After a moment, he opened his eyes and laughed at the irony. “Then Whitethorn dropped the pass. He dropped it!” He scrubbed his face with his hand as though to rub out the memory of seeing his receiver lying on his back in the end zone, his hands empty as the game clock ticked down to double zeros.
“But it really didn’t matter. I had sold my soul to the devil anyway. After the loss, I figured I might just as well get paid for it. So when Bandy showed up with my cash, I took it.
“Sometimes I think that maybe the shrink at Big Spring was right, that maybe I wanted to get caught. Anyway, after I was busted, people assumed I’d thrown a pass that was impossible to catch. Whitethorn let them think it. And I let them think it. I was guilty of everything else. I had lied, gambled, cheated, broken the law, pissed on the rules and ethics of professional sports.” He smiled wryly. “But I didn’t throw that game.”
Coach dragged his fists across his damp eyes. “I’ve waited a long time to hear you say it.”
“It feels good to say it. Because the worst part of it, the very worst thing of the whole experience, prison, everything, was knowing how badly I had shamed you and Ellie.”
Coach cleared his throat and said gruffly, “We lived through it.”
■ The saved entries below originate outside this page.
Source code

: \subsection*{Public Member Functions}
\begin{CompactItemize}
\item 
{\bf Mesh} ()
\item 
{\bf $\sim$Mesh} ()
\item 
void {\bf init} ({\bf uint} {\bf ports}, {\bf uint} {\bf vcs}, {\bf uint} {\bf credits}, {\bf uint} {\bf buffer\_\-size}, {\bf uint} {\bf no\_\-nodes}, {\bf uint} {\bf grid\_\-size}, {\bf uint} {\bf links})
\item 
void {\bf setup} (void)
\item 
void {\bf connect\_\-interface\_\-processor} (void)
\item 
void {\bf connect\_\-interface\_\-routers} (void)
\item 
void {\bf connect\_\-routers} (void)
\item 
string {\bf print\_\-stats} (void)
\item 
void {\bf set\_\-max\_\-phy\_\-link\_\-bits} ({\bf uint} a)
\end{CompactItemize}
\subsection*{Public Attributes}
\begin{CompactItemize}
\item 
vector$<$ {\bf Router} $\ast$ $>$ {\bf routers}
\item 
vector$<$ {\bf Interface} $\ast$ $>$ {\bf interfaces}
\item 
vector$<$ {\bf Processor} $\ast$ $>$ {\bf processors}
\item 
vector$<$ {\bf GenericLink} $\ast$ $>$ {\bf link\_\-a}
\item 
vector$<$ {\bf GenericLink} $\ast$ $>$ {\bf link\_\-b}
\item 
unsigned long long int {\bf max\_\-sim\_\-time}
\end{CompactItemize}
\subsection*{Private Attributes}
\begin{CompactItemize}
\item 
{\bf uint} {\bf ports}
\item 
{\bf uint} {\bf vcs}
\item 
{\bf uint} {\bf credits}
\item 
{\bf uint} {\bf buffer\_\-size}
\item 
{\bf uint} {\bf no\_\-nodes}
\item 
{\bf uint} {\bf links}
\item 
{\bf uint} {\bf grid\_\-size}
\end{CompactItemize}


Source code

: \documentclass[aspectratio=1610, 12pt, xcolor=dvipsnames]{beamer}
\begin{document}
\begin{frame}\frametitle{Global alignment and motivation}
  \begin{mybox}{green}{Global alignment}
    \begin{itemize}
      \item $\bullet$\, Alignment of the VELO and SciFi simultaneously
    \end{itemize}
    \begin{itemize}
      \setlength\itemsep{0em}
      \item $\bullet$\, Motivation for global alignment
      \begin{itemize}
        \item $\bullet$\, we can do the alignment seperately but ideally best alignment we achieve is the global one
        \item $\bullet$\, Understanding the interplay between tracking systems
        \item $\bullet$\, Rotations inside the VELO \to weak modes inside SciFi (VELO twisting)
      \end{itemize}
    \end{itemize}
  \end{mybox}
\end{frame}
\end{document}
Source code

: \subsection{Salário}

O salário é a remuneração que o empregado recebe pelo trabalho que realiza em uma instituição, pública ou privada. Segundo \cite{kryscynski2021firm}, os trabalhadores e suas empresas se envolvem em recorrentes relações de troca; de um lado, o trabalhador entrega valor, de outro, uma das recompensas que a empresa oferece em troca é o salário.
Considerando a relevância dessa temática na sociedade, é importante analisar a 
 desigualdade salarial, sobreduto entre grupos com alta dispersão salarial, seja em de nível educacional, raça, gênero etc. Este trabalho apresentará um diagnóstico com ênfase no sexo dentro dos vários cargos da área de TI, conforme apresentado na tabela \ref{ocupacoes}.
He said it in an offhand manner, as though this moment didn’t have any significance. It did, though, and it was huge. Griff hadn’t begged his forgiveness, and Coach hadn’t granted it. Not in so many words. But that was the understanding that passed between them without it getting sloppy and sentimental. He was in Coach’s favor once again. He had his pardon. Maybe even-dare he think it?-his love.
“It would mean a lot to Ellie if you came around more often, let her cook you a meal, fuss over you some, sneak you money she thinks I don’t know about.”
Griff smiled. “I will. I promise. If I’m not in jail.”